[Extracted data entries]
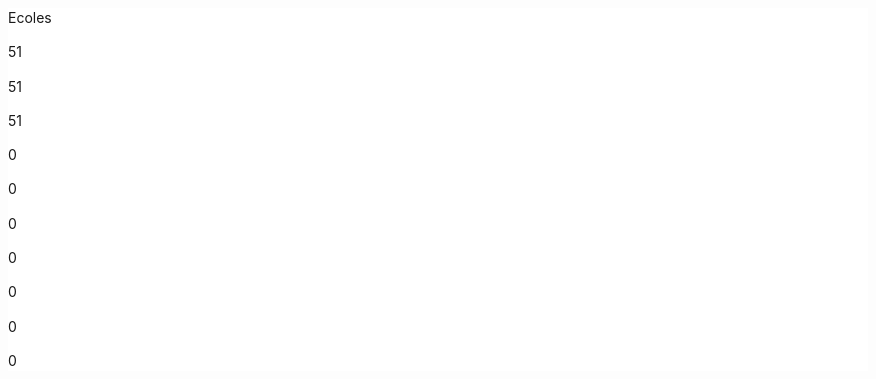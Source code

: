 </td>

<td style="text-align:left;">

Ecoles

</td>

<td style="text-align:right;">

51

</td>

<td style="text-align:right;">

51

</td>

<td style="text-align:right;">

51

</td>

<td style="text-align:right;">

0

</td>

<td style="text-align:right;">

0

</td>

<td style="text-align:right;">

0

</td>

<td style="text-align:right;">

0

</td>

<td style="text-align:right;">

0

</td>

<td style="text-align:right;">

0

</td>

<td style="text-align:right;">

0
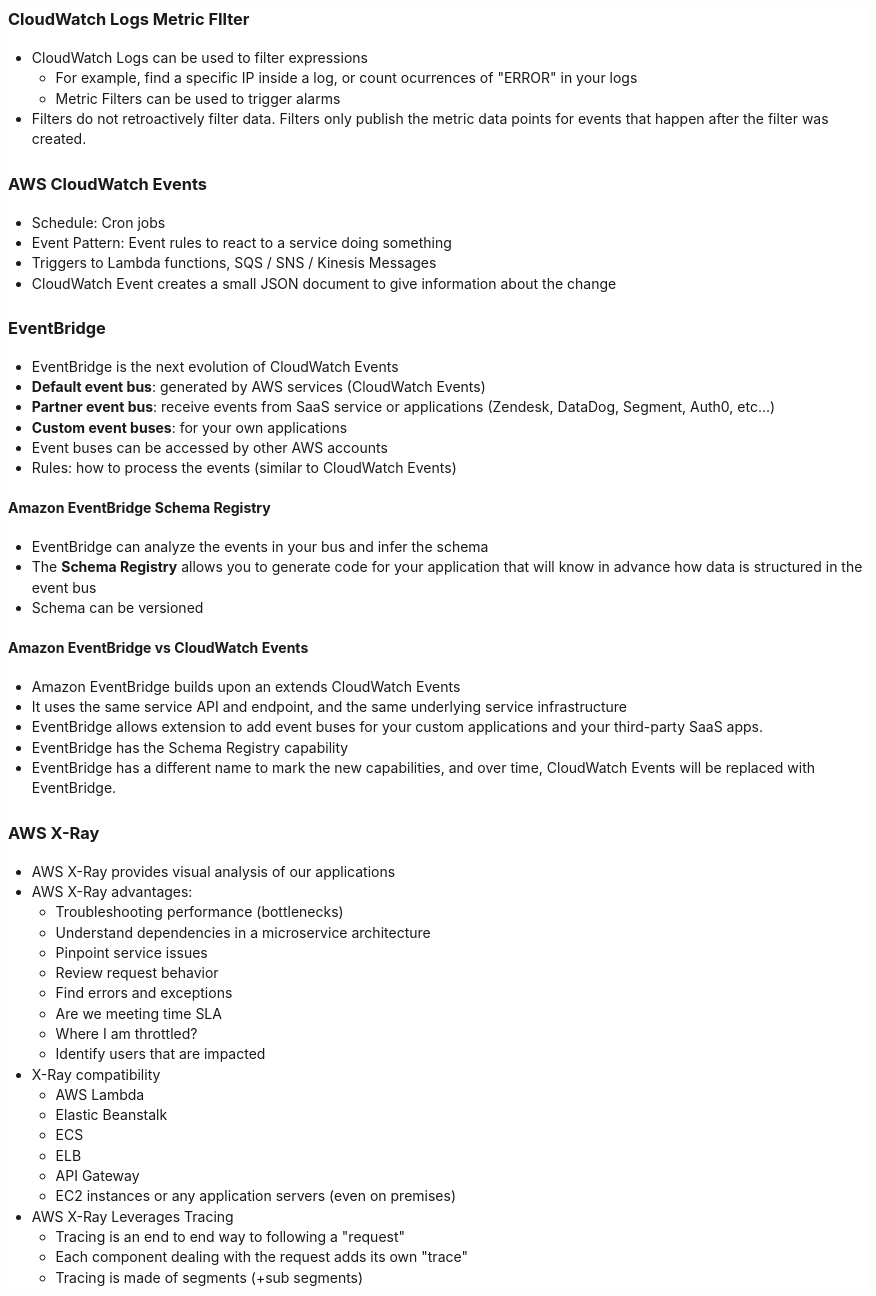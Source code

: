 ### CloudWatch Logs Metric FIlter 

* CloudWatch Logs can be used to filter expressions
  * For example, find a specific IP inside a log, or count ocurrences of "ERROR" in your logs
  * Metric Filters can be used to trigger alarms
* Filters do not retroactively filter data. Filters only publish the metric data points for events that happen after the filter was created.

### AWS CloudWatch Events

* Schedule: Cron jobs
* Event Pattern: Event rules to react to a service doing something
* Triggers to Lambda functions, SQS / SNS / Kinesis Messages
* CloudWatch Event creates a small JSON document to give information about the change

### EventBridge

* EventBridge is the next evolution of CloudWatch Events
* **Default event bus**: generated by AWS services (CloudWatch Events)
* **Partner event bus**: receive events from SaaS service or applications (Zendesk, DataDog, Segment, Auth0, etc...)
* **Custom event buses**: for your own applications
* Event buses can be accessed by other AWS accounts
* Rules: how to process the events (similar to CloudWatch Events)

#### Amazon EventBridge Schema Registry

* EventBridge can analyze the events in your bus and infer the schema
* The **Schema Registry** allows you to generate code for your application that will know in advance how data is structured in the event bus
* Schema can be versioned

#### Amazon EventBridge vs CloudWatch Events

* Amazon EventBridge builds upon an extends CloudWatch Events
* It uses the same service API and endpoint, and the same underlying service infrastructure
* EventBridge allows extension to add event buses for your custom applications and your third-party SaaS apps.
* EventBridge has the Schema Registry capability
* EventBridge has a different name to mark the new capabilities, and over time, CloudWatch Events will be replaced with EventBridge. 

### AWS X-Ray

* AWS X-Ray provides visual analysis of our applications
* AWS X-Ray advantages:
  * Troubleshooting performance (bottlenecks)
  * Understand dependencies in a microservice architecture
  * Pinpoint service issues
  * Review request behavior
  * Find errors and exceptions
  * Are we meeting time SLA
  * Where I am throttled?
  * Identify users that are impacted
* X-Ray compatibility
  * AWS Lambda
  * Elastic Beanstalk
  * ECS
  * ELB
  * API Gateway
  * EC2 instances or any application servers (even on premises)
* AWS X-Ray Leverages Tracing
  * Tracing is an end to end way to following a "request"
  * Each component dealing with the request adds its own "trace"
  * Tracing is made of segments (+sub segments)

*WHAT TO PRODUCE*: Tally up the lines in the data that hold the word "with". Only the total should be given.

*WRITTEN ANSWER*: 2